Les temps de passage : comment les utiliser sur la course ?
Connaître son allure au kilomètre ne suffit pas : se repérer sur des points intermédiaires permet de corriger le tir avant qu’il ne soit trop tard. Pour un objectif de 4h00 (allure 5’41/km), voici des repères pratiques : au 10e km, viser environ 56’50; au semi (21,097 km), passer aux alentours de 1h59’45; au 30e km, être à 2h50’30 environ.

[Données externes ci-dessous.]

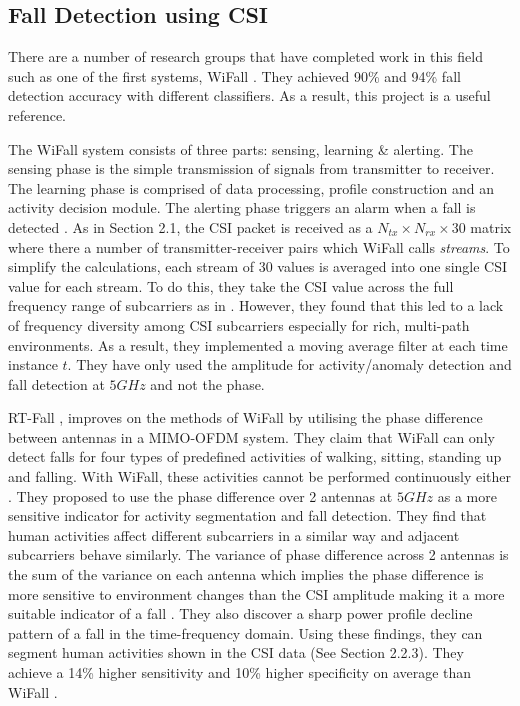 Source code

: \subsection{Fall Detection using CSI}
There are a number of research groups that have completed work in this field such as one of the first systems, WiFall \citep{WiFall}. They achieved 90\% and 94\% fall detection accuracy with different classifiers. As a result, this project is a useful reference. \par
The WiFall system consists of three parts: sensing, learning \& alerting. The sensing phase is the simple transmission of signals from transmitter to receiver. The learning phase is comprised of data processing, profile construction and an activity decision module. The alerting phase triggers an alarm when a fall is detected \citep{WiFall}. As in Section 2.1, the CSI packet is received as a $N_{tx}\times N_{rx}\times 30$ matrix where there a number of transmitter-receiver pairs which WiFall calls \textit{streams}. To simplify the calculations, each stream of 30 values is averaged into one single CSI value for each stream. To do this, they take the CSI value across the full frequency range of subcarriers as in \cite{FilaIndoor}. However, they found that this led to a lack of frequency diversity among CSI subcarriers especially for rich, multi-path environments. As a result, they implemented a moving average filter at each time instance $t$. They have only used the amplitude for activity/anomaly detection and fall detection at $5GHz$ and not the phase. \par
RT-Fall \cite{RTFall}, improves on the methods of WiFall by utilising the phase difference between antennas in a MIMO-OFDM system. They claim that WiFall can only detect falls for four types of predefined activities of walking, sitting, standing up and falling. With WiFall, these activities cannot be performed continuously either \citep{RTFall}. They proposed to use the phase difference over 2 antennas at $5GHz$ as a more sensitive indicator for activity segmentation and fall detection. They find that human activities affect different subcarriers in a similar way and adjacent subcarriers behave similarly. The variance of phase difference across 2 antennas is the sum of the variance on each antenna which implies the phase difference is more sensitive to environment changes than the CSI amplitude making it a more suitable indicator of a fall \citep{PhaseU}. They also discover a sharp power profile decline pattern of a fall in the time-frequency domain. Using these findings, they can segment human activities shown in the CSI data (See Section 2.2.3). They achieve a 14\% higher sensitivity and 10\% higher specificity on average than WiFall \citep{RTFall}.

Ces temps de passage ont deux utilités. La première : détecter un départ trop rapide. Si vous êtes à 55’00 au 10e km avec un objectif de 4 heures, vous courrez 1’50 trop vite, ce qui se paiera lourdement après le 28e km. La deuxième : maintenir la confiance dans la deuxième moitié de course, où la fatigue tend à fausser la perception de l’effort et pousse soit à lever le pied par excès de prudence, soit à forcer par orgueil.

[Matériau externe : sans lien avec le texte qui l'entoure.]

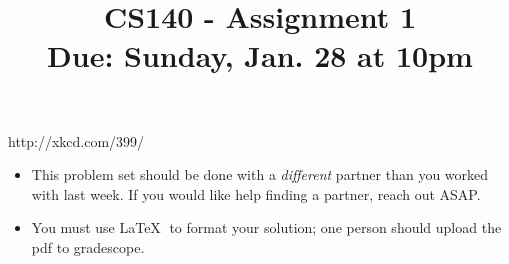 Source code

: \documentclass[11pt]{article}
\title{CS140 - Assignment 1\\\small{Due: Sunday,  Jan. 28 at  10pm}}
\author{}
\date{}
\begin{document}
\maketitle

\begin{center}

\footnotesize{http://xkcd.com/399/}
\end{center}


\begin{itemize}
\item[] This problem set should be done with a \emph{different} partner than you worked with last week.  If you would like help finding a partner, reach out ASAP.
\item[] You must use \LaTeX $\;$ to format your solution; one person should upload the pdf to gradescope.
\end{itemize}
\end{document}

Une montre GPS ou une fiche de course glissée dans le dossard avec les temps de passage personnalisés reste l’outil le plus simple et le plus fiable. L’idée n’est pas de se focaliser sur chaque kilomètre mais de vérifier tous les 5 ou 10 km que la trajectoire reste cohérente avec l’objectif.
Questions fréquentes
Peut-on estimer son allure marathon sans avoir couru de semi-marathon ?
Oui, en utilisant la VMA comme base de calcul : une allure comprise entre 70 % et 80 % de votre VMA donne une estimation raisonnable pour les profils intermédiaires. Cela reste moins précis qu’une référence sur semi, mais suffisant pour construire un plan de préparation.
De combien de secondes par km doit-on ralentir par rapport à son allure semi ?
En règle générale, entre 10 et 15 secondes par kilomètre. Les coureurs très endurants et bien préparés peuvent se situer à 10 secondes; ceux qui ont moins travaillé l’endurance spécifique doivent plutôt tabler sur 15 secondes supplémentaires.
À partir de quel kilométrage doit-on vraiment surveiller son allure ?
Dès le départ, et particulièrement dans les 8 premiers kilomètres où l’adrénaline et l’ambiance de course poussent naturellement à partir trop vite. La gestion se fait surtout aux deux extrémités : de 0 à 10 km (pour ne pas partir en surrégime) et de 30 à 42 km (pour maintenir malgré la fatigue).
Faut-il courir à allure constante ou accélérer en fin de course ?
Les deux stratégies fonctionnent, mais le negative split, courir la deuxième moitié 1 à 2 % plus vite que la première, est ce que réalisent les coureurs qui tirent le meilleur de leur potentiel. L’even pacing (allure parfaitement régulière) est plus facile à tenir pour les débutants et reste une excellente option sur un premier marathon.
Combien de temps faut-il pratiquer avant de courir un marathon ?
Un minimum de 1,5 à 2 ans de pratique régulière est recommandé, avec la capacité de courir 1h30 à 2h00 en endurance fondamentale sans difficulté, avant d’entamer une préparation spécifique de 8 à 12 semaines orientée sur l’allure marathon.